▶ _Problem to solve_
Where in the data below does the word "Machine" appear? Copy each line that holds it.

▶ _Exercise material_
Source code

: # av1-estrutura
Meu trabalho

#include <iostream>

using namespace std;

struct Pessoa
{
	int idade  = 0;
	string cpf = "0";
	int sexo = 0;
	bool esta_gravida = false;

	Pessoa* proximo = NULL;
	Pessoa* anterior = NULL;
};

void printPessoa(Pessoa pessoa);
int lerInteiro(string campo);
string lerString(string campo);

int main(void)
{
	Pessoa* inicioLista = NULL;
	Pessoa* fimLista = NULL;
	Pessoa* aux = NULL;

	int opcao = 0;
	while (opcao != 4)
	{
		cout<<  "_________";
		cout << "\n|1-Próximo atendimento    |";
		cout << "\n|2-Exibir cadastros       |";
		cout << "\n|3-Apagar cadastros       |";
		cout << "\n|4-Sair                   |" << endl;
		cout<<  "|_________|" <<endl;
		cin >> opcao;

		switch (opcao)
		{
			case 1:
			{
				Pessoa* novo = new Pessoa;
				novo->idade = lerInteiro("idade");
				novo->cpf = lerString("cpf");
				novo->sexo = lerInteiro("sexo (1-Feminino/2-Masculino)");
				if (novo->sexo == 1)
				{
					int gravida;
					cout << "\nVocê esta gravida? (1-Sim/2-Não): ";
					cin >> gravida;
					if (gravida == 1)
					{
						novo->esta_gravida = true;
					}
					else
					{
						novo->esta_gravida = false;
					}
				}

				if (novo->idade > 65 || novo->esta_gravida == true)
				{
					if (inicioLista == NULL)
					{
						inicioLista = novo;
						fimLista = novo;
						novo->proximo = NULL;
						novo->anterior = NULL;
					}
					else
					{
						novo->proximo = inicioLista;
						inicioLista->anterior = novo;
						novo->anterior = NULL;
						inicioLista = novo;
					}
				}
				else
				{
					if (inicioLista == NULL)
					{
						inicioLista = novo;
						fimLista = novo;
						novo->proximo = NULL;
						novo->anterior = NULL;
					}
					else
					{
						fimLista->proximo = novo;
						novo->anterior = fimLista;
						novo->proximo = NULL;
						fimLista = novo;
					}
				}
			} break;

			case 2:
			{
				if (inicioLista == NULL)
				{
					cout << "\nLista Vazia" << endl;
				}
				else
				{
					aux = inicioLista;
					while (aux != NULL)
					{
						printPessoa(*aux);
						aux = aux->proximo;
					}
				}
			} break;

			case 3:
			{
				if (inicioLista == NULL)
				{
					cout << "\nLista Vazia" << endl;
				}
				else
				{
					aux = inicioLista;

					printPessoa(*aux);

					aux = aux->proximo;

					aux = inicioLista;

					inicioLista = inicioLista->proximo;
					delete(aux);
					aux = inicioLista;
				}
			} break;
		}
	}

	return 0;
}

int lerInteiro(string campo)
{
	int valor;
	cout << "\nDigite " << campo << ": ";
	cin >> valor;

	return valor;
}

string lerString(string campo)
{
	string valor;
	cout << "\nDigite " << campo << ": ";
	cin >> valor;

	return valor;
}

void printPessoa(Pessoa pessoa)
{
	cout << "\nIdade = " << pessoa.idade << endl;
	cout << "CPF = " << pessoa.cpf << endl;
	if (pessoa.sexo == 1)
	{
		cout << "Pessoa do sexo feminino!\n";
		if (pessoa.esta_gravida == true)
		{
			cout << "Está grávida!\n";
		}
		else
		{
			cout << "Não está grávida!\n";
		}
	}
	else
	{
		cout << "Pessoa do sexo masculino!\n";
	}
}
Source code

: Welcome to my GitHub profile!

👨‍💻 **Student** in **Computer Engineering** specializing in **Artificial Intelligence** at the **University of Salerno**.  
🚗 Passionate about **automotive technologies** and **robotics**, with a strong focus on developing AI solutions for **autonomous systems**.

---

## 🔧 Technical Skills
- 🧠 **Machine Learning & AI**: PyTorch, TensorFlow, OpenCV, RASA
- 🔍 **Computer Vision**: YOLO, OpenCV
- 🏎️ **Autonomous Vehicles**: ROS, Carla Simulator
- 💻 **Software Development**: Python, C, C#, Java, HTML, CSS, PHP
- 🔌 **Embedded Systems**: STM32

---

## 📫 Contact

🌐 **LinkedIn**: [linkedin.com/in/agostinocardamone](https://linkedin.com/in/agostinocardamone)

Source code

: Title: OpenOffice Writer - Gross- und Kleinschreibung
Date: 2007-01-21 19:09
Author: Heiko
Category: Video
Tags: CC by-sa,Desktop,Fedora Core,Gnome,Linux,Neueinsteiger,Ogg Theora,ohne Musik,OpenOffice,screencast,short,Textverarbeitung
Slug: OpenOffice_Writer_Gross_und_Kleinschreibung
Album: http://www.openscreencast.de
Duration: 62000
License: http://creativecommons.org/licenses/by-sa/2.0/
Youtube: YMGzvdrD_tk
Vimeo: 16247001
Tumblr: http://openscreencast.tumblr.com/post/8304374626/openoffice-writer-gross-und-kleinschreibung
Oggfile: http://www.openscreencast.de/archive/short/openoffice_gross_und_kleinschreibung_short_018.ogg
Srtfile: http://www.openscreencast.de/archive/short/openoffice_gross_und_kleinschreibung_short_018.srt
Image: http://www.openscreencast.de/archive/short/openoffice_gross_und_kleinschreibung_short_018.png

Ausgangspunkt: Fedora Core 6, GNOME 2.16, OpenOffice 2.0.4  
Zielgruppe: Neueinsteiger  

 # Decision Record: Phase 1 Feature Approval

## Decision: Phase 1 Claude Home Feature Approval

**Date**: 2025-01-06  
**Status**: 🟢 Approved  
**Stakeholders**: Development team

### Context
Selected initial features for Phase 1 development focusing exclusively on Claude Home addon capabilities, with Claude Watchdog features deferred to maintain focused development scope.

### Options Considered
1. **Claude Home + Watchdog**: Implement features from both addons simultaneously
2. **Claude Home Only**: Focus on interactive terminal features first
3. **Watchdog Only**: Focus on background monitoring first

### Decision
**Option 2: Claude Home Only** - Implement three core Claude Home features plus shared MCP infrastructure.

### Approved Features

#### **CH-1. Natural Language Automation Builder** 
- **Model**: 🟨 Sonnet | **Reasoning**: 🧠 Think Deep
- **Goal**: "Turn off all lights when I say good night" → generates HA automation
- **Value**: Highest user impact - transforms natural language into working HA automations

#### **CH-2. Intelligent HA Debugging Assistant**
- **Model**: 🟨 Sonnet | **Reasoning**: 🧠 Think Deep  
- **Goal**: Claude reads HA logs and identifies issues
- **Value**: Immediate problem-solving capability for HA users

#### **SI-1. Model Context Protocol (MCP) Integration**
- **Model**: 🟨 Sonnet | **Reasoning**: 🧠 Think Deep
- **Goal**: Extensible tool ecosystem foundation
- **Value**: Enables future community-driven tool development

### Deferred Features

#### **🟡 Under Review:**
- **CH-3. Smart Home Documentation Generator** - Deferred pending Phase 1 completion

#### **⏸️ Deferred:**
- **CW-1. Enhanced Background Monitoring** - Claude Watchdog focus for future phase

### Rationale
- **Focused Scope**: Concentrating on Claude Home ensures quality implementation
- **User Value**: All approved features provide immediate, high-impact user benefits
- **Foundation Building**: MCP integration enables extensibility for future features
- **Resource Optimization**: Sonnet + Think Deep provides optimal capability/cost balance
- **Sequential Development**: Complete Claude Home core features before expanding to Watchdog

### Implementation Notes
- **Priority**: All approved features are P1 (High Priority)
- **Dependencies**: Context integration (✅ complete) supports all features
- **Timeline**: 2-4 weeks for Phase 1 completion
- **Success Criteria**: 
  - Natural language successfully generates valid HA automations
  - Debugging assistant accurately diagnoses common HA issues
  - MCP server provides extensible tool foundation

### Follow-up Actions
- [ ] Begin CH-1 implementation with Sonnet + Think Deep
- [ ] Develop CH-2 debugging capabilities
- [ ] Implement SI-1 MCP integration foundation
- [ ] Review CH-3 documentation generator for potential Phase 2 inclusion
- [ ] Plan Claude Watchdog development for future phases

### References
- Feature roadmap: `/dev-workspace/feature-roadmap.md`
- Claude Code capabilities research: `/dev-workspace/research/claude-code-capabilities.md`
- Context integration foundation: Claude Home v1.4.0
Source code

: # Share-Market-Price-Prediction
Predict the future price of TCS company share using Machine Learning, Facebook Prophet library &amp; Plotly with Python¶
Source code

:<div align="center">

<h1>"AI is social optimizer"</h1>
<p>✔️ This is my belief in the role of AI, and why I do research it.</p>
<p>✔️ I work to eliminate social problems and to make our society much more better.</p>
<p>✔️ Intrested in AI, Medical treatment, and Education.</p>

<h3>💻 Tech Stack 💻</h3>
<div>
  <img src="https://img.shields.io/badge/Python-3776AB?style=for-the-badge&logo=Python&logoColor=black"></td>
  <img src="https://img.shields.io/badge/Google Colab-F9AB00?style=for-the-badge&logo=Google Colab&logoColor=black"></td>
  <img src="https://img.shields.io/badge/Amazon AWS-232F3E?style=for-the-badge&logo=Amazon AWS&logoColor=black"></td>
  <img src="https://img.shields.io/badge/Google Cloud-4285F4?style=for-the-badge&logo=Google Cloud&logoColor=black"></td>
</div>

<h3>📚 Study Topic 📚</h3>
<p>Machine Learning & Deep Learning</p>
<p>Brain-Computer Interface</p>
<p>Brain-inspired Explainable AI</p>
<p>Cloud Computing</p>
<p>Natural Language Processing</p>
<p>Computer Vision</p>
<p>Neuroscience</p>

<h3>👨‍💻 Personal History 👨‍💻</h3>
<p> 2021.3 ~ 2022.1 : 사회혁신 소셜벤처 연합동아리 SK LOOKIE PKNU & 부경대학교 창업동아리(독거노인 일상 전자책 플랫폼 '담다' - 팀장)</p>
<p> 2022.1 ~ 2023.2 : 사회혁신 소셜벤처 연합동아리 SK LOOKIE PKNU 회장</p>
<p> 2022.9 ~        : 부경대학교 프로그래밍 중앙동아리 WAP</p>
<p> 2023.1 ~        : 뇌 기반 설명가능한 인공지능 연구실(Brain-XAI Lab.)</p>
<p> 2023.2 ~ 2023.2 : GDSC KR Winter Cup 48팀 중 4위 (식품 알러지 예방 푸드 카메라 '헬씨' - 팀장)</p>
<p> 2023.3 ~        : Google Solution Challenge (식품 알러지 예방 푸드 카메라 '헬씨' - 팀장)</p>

▶ _Task output_
- 🧠 **Machine Learning & AI**: PyTorch, TensorFlow, OpenCV, RASA
Predict the future price of TCS company share using Machine Learning, Facebook Prophet library &amp; Plotly with Python¶
<p>Machine Learning & Deep Learning</p>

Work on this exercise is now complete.